Prevent unregulated genetic testing

Council President Heinrich Bedford-Strohm has underscored the position of the Evangelical Church in Germany (EKD), according to which trisomy examinations should become a health insurance benefit under certain conditions. If the tests already available are used unregulated, there is a danger "that human life will be sorted out according to certain criteria," Bedford-Strohm told the newspapers of the Funke Mediengruppe (Thursday).

The EKD Council therefore combines its approval of prenatal tests as a health insurance benefit for high-risk pregnancies with the offer of psychosocial counseling. This had the protection of life as a goal. "For me, it is crucial that we stick to the unconditional goal of minimizing the number of abortions," said the top representative of German Protestants.

In our site interview speaks prof. Reiner Anselm, who teaches systematic theology and ethics at the Ludwig Maximilian University in Munich, advocates comprehensive ethical counseling.

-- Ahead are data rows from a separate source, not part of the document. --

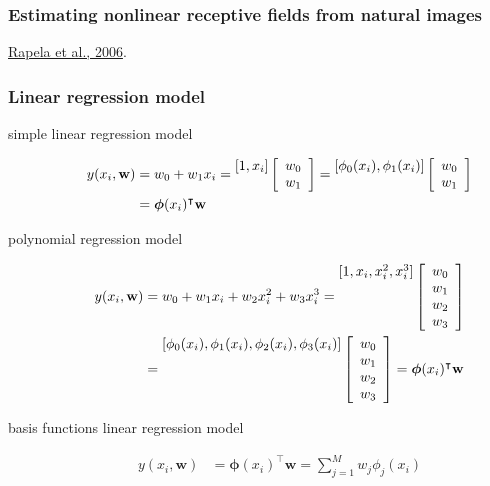 \documentclass[11pt]{beamer}
\begin{document}
\begin{frame}
    \frametitle{Estimating nonlinear receptive fields from natural images}

    \href{https://jov.arvojournals.org/article.aspx?articleid=2192869}{Rapela et al., 2006}.

\end{frame}

\begin{frame}
    \frametitle{Linear regression model}

	\scriptsize
	\begin{description}
		\item[simple linear regression model]
			\begin{align*}
                y(x_i, \mathbf{w})&=w_0+w_1x_i
				                   =\raisebox{0.60em}{$[1,x_i]$}
									\left[\begin{array}{c}
								        w_0\\
								        w_1
								    \end{array}\right]
				                   =\raisebox{0.60em}{$[\phi_0(x_i),\phi_1(x_i)]$}
									\left[\begin{array}{c}
								        w_0\\
								        w_1
								    \end{array}\right]\\
                                  & =
									\boldsymbol{\phi}(x_i)^\intercal\mathbf{w}
			\end{align*}
		\item[polynomial regression model]
			\begin{align*}
				y(x_i, \mathbf{w})&=w_0+w_1x_i+w_2x_i^2+w_3x_i^3
				                   =\raisebox{1.80em}{$[1,x_i,x_i^2,x_i^3]$}
									\left[\begin{array}{c}
								        w_0\\
								        w_1\\
								        w_2\\
								        w_3
								    \end{array}\right]\\
				                  &=\raisebox{1.80em}{$[\phi_0(x_i),\phi_1(x_i),\phi_2(x_i),\phi_3(x_i)]$}
									\left[\begin{array}{c}
								        w_0\\
								        w_1\\
								        w_2\\
								        w_3
								    \end{array}\right]=
									\boldsymbol{\phi}(x_i)^\intercal\mathbf{w}
			\end{align*}
		\item[basis functions linear regression model]
			\begin{align*}
				y(x_i, \mathbf{w})&=\boldsymbol{\phi}(x_i)^\intercal\mathbf{w}=\sum_{j=1}^Mw_j\phi_j(x_i)
			\end{align*}
	\end{description}
	\normalsize
\end{frame}
\end{document}
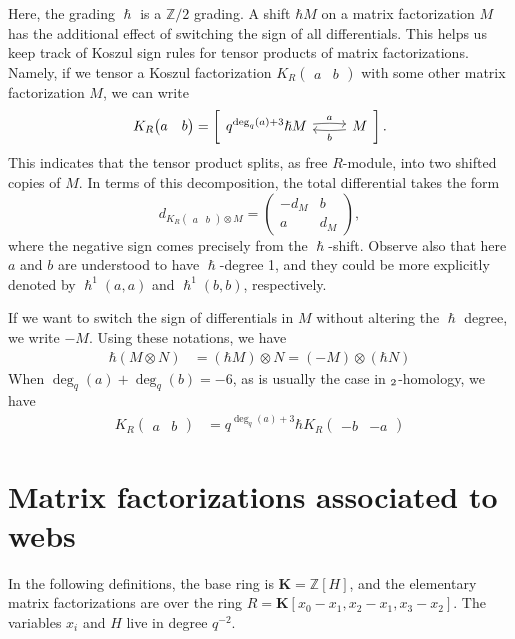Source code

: \documentclass{article}
\newcommand{\Z}{\mathbb{Z}}
\newcommand{\DD}{\mathcal{D}}
\newcommand{\mfshort}[4]{%
  \begin{tikzcd}[ampersand replacement=\&]
    {#1} \arrow[r, "#3", bend left=5,start anchor=east, end anchor=west, shift left=2pt]  \& 
    {#2} \arrow[l,"#4", bend left=5, start anchor=west, end anchor=east, shift left=2pt]
  \end{tikzcd}%
}
\newcommand{\kmf}[2]{
	K_{#1}{\begin{pmatrix}
			#2
		\end{pmatrix}
	}	
}
\theoremstyle{plain} %
\theoremstyle{definition} %
\theoremstyle{remark} %
\begin{document}
Here, the grading $\hslash$ is a $\Z/2$ grading. A shift $\hbar M$ on a matrix factorization $M$ has the additional effect of switching the sign of all differentials. This helps us keep track of Koszul sign rules for tensor products of matrix factorizations. Namely, if we tensor a Koszul factorization $K_{R}\begin{pmatrix} a & b \end{pmatrix}$ with some other matrix factorization $M$, we can write
$$
	\kmf{R}{a & b } 
	=
	\left[ \mfshort{q^{\deg_q(a)+3}\hslash M}{M}{a}{b} \right]
	.
$$
This indicates that the tensor product splits, as free $R$-module, into two shifted copies of $M$. In terms of this decomposition, the total differential takes the form
$$
	d_{\kmf{R}{a & b } \otimes M}  
	=
	\begin{pmatrix}
	   	-d_M & b 
	   	\\ 
	   	a & d_M
	\end{pmatrix}
	,
$$
where the negative sign comes precisely from the $\hslash$-shift. Observe also that here $a$ and $b$ are understood to have $\hslash$-degree 1, and they could be more explicitly denoted by $\hslash^1(a,a)$ and $\hslash^1(b,b)$, respectively.

If we want to switch the sign of differentials in $M$ without altering the $\hslash$ degree, we write $-M$. Using these notations, we have 
\begin{align*}
    \hbar (M\otimes N) 
    &
    = (\hbar M)\otimes N = (-M)\otimes(\hbar N)
\end{align*}
When $\deg_q(a)+\deg_q(b)=-6$, as is usually the case in $\sl_2$-homology, we have
\begin{align*}
    \kmf{R}{a & b} 
    &= q^{\deg_q(a)+3}\hbar \kmf{R}{-b & -a} 
\end{align*}




\section{Matrix factorizations associated to webs}
In the following definitions, the base ring is $\mathbf K=\Z[H]$, and the elementary matrix factorizations are over the ring $R=\mathbf K[x_0-x_1,x_2-x_1,x_3-x_2]$. The variables $x_i$ and $H$ live in degree $q^{-2}$.
\end{document}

It is unrealistic to believe that the dropout rates will decrease if the insurance companies do not pay for the tests and the church does not try to talk to the women and couples.

"Wealthier families can already afford such a test, poorer families have to resort to amniocentesis, which is already paid for by health insurance, even though it is much riskier for the unborn child. We consider this to be highly problematic," said Anselm.

So far, the tests are self-pay

The Bundestag plans to hold a two-hour orientation debate in the morning in Berlin. It is intended to give members of parliament the opportunity to form an opinion on the ethically controversial ie. Concrete requests are not present.

Blood tests on pregnant women that provide information with a very high probability as to whether the unborn child has a form of trisomy – for example Down syndrome – have been permitted since 2012.

So far, however, they have to be paid for privately by mothers, while procedures such as amniocentesis, which also examine this, are covered. Whether the tests will be covered by health insurance in the future is currently being examined by the responsible Federal Joint Committee in the health sector.